Task goal: Where the listing below has a line with "- Java.util.Locale : 현재 요청에 대한 Locale", write out exactly that line and every line after it, stopping after the line with "- @CookieValue annotation".

Records for this exercise:
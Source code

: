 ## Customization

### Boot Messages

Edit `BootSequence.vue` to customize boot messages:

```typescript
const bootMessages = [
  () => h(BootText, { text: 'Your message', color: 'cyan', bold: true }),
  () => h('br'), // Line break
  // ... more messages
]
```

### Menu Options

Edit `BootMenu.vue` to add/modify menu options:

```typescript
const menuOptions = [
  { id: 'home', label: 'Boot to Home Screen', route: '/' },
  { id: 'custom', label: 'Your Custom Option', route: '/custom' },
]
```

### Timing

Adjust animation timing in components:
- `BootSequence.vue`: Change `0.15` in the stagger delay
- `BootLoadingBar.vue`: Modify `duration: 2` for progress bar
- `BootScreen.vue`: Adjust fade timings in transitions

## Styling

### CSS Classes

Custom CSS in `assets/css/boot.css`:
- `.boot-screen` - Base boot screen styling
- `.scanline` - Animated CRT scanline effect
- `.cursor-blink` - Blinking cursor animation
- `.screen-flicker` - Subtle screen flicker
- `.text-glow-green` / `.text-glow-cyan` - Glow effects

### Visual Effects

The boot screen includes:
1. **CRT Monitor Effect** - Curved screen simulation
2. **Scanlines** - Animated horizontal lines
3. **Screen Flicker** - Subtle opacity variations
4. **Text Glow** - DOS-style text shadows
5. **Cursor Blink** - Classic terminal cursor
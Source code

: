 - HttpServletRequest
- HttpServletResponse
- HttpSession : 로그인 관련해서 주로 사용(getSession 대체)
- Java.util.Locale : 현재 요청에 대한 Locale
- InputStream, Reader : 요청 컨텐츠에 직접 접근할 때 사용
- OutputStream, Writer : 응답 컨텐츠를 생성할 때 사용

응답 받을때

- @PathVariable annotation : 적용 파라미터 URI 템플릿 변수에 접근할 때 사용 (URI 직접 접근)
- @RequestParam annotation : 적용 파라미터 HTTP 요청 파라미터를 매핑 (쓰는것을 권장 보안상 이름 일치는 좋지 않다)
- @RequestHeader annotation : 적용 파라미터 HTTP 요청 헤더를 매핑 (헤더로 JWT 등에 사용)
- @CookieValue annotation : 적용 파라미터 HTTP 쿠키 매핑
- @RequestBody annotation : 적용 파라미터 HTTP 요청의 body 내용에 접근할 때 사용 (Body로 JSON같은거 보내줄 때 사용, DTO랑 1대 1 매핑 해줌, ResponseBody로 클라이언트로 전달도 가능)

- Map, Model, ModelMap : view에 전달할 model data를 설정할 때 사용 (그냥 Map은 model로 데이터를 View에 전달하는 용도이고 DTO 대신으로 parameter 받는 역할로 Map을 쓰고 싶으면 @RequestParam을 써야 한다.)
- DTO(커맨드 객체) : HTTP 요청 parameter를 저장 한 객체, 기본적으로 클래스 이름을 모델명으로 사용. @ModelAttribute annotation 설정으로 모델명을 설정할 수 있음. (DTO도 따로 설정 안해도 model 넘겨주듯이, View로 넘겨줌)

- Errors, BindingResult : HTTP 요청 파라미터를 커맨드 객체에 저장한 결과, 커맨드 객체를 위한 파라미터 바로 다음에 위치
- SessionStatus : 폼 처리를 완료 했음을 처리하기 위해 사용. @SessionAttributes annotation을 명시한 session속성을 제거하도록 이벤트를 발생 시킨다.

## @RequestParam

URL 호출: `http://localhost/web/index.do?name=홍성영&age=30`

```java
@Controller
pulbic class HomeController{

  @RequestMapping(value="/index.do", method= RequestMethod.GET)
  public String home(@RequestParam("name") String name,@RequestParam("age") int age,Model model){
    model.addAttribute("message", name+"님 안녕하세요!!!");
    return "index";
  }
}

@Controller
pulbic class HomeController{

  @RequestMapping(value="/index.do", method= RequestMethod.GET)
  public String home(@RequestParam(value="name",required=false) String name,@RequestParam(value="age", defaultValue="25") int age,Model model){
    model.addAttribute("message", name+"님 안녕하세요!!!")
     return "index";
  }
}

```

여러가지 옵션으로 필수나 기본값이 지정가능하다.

Solved exercise:
- Java.util.Locale : 현재 요청에 대한 Locale
- InputStream, Reader : 요청 컨텐츠에 직접 접근할 때 사용
- OutputStream, Writer : 응답 컨텐츠를 생성할 때 사용

응답 받을때

- @PathVariable annotation : 적용 파라미터 URI 템플릿 변수에 접근할 때 사용 (URI 직접 접근)
- @RequestParam annotation : 적용 파라미터 HTTP 요청 파라미터를 매핑 (쓰는것을 권장 보안상 이름 일치는 좋지 않다)
- @RequestHeader annotation : 적용 파라미터 HTTP 요청 헤더를 매핑 (헤더로 JWT 등에 사용)
- @CookieValue annotation : 적용 파라미터 HTTP 쿠키 매핑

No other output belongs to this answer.